_What this task involves_
Each line in the entries below that contains the word "compte" counts once. Report how many there are and nothing more.

Items from a data source:
-=-=-

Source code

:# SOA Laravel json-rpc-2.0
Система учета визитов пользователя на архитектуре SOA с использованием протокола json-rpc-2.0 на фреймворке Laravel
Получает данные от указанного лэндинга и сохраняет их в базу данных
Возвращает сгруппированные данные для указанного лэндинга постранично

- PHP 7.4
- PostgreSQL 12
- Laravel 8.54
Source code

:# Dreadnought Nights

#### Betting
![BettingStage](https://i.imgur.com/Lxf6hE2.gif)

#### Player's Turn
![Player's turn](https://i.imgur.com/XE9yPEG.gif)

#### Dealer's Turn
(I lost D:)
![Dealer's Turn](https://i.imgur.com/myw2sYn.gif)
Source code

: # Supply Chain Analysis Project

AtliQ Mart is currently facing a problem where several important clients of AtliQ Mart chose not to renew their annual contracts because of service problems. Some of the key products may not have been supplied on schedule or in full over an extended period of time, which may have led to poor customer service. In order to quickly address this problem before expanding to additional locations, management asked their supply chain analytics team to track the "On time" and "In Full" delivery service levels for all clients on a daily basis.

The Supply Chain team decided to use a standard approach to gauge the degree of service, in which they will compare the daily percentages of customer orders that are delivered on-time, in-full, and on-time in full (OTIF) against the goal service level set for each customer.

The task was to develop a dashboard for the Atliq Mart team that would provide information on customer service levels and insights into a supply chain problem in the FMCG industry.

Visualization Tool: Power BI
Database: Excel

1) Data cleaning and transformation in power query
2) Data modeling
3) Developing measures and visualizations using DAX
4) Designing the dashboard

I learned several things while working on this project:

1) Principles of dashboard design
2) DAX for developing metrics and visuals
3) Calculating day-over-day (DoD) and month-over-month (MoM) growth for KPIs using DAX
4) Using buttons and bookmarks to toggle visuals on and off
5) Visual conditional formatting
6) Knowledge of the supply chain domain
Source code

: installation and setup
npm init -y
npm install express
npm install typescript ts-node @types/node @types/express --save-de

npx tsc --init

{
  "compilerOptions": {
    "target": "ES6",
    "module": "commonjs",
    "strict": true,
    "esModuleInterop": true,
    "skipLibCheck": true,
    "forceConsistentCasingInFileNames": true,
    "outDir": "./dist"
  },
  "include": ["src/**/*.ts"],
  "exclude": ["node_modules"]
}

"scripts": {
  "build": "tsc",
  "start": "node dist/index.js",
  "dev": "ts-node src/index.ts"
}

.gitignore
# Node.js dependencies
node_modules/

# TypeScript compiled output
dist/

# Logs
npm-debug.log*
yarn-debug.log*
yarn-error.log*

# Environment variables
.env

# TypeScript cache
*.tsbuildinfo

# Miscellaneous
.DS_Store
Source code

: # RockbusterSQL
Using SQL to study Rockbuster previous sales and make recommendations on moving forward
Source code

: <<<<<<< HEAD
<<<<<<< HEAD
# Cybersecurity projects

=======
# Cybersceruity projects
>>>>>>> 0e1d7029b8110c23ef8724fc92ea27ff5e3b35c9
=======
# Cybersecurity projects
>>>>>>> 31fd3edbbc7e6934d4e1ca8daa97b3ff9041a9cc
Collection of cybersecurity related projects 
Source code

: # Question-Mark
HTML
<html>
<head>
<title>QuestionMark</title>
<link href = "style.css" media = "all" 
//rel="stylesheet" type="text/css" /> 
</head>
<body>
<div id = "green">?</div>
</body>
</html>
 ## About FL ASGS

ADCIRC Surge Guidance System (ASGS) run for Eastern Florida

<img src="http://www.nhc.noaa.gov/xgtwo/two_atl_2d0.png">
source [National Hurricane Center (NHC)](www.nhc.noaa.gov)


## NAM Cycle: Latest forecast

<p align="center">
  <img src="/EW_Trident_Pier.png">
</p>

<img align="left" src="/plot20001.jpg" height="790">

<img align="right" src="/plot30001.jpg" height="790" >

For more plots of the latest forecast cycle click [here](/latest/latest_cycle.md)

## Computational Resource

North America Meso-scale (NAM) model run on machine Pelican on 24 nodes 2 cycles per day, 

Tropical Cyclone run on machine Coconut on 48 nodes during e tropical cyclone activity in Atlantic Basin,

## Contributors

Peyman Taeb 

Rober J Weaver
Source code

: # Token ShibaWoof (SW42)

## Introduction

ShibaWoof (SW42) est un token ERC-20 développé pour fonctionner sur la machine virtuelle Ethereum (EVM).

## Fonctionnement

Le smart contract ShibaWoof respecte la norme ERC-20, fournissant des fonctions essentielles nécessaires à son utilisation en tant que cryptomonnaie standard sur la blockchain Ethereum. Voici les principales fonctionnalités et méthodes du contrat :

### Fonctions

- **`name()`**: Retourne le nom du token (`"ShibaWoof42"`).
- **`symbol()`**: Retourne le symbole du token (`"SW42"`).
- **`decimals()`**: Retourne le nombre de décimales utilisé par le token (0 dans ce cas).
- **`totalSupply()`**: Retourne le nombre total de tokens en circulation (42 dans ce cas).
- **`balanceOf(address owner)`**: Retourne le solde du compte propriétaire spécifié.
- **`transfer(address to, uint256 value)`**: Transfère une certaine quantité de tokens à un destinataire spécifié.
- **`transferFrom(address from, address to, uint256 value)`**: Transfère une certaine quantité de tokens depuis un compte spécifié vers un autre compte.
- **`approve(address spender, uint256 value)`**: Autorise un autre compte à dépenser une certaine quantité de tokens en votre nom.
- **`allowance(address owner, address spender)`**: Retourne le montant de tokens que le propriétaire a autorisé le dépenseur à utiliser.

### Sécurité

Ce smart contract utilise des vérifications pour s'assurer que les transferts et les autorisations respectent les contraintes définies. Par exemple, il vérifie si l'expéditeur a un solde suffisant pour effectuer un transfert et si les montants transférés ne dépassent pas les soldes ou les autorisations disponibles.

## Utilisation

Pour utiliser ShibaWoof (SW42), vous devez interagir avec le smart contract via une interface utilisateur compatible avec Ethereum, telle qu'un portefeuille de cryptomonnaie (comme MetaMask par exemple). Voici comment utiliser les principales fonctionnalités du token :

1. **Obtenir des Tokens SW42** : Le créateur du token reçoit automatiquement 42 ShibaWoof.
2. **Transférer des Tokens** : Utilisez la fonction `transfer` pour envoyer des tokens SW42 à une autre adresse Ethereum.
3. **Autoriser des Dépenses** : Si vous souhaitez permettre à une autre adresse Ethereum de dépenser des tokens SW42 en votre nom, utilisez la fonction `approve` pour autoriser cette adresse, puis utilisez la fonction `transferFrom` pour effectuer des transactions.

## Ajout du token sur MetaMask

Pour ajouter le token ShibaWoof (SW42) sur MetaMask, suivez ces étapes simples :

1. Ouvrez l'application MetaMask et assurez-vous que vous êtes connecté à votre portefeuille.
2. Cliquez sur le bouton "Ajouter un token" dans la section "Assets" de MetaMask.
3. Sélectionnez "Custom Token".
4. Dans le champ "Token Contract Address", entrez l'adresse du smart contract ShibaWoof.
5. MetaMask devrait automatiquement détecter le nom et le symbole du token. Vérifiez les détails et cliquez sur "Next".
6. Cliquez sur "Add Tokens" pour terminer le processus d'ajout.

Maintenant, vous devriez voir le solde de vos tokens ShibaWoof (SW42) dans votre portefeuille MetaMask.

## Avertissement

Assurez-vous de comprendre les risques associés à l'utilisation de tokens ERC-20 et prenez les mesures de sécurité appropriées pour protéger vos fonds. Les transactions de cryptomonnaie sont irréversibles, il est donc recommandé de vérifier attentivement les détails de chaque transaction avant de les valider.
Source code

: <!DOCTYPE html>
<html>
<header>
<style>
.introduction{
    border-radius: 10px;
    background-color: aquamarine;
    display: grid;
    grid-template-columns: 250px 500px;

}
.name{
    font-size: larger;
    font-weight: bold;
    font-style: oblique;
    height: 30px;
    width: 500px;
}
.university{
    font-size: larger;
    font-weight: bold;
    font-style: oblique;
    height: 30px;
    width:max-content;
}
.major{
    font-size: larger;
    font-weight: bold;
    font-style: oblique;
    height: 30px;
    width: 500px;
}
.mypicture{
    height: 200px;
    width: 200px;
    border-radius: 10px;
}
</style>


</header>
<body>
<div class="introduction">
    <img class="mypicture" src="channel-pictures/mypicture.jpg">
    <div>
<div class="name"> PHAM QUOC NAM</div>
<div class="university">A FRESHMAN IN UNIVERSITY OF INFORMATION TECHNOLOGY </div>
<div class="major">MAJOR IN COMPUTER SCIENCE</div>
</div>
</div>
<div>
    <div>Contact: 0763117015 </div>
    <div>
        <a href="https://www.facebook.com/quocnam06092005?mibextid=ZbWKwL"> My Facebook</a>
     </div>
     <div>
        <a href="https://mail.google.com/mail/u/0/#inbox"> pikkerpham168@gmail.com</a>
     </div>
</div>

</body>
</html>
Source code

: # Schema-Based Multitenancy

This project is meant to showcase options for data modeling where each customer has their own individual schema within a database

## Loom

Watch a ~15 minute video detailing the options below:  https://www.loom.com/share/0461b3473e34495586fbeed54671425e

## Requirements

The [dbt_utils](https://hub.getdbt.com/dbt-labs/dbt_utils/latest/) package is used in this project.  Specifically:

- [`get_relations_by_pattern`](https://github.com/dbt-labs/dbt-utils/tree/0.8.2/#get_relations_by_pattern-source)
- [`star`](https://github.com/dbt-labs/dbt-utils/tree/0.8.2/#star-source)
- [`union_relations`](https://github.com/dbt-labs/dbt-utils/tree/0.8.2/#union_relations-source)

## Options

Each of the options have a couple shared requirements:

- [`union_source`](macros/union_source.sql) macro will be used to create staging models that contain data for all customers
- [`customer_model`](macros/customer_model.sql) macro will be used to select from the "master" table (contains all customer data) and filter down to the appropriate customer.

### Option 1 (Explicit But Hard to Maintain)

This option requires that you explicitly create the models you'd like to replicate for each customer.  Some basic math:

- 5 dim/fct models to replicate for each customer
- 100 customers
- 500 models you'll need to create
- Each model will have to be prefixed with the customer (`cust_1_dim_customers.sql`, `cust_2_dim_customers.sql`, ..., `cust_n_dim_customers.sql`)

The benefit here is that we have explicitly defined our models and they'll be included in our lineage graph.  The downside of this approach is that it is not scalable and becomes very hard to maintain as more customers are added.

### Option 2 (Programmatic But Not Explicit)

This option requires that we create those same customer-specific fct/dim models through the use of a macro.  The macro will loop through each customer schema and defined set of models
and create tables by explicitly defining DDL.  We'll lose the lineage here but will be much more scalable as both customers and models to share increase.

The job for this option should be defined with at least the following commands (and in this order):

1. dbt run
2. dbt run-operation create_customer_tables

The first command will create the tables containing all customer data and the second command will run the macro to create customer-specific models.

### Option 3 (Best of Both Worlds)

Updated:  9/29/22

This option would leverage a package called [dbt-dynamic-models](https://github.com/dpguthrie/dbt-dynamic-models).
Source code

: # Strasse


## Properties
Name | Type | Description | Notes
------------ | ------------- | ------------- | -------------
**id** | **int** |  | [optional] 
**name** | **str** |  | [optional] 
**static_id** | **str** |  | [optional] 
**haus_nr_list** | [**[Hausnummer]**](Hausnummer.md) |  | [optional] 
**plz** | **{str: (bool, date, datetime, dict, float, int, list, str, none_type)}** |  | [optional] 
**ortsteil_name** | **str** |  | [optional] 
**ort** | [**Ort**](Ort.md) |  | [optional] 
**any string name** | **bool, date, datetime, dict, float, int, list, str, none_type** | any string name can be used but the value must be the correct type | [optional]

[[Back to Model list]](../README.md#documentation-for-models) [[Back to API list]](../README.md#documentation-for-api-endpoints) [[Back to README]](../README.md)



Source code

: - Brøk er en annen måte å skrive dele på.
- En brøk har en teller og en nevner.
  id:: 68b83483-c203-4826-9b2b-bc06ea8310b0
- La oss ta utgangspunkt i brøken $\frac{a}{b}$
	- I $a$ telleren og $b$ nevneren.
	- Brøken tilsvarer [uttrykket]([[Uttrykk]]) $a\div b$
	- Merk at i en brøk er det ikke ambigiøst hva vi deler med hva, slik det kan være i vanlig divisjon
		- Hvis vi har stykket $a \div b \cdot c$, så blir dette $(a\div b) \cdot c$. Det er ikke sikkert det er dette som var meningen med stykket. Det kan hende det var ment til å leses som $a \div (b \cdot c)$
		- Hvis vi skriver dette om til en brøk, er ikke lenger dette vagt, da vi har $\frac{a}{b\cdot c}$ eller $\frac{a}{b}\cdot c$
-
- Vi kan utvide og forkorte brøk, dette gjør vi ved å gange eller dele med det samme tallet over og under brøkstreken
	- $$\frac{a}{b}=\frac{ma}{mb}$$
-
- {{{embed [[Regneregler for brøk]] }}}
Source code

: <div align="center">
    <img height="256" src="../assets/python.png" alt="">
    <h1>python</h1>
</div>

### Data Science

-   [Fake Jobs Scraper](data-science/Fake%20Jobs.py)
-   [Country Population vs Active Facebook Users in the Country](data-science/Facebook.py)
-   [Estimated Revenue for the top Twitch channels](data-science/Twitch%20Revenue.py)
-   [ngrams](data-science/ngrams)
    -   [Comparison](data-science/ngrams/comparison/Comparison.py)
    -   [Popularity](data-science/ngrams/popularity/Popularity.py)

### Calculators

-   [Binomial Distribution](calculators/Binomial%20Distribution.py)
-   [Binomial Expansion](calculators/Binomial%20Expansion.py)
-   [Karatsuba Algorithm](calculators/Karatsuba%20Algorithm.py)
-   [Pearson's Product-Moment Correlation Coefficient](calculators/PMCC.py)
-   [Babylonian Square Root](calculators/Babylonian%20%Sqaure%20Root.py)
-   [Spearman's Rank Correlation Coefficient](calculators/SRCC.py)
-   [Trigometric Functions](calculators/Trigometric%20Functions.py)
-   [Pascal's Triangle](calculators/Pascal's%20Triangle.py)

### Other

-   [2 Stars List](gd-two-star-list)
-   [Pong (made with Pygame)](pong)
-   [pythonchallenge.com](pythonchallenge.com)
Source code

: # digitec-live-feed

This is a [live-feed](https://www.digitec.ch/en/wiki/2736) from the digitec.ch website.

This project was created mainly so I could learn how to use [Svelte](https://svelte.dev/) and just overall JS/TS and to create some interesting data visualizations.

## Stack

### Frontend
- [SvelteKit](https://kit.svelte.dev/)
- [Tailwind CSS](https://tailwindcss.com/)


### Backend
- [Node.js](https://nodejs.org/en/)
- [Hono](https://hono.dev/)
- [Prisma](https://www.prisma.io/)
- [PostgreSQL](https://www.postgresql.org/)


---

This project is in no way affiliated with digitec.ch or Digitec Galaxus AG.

-=-=-

_Output_
3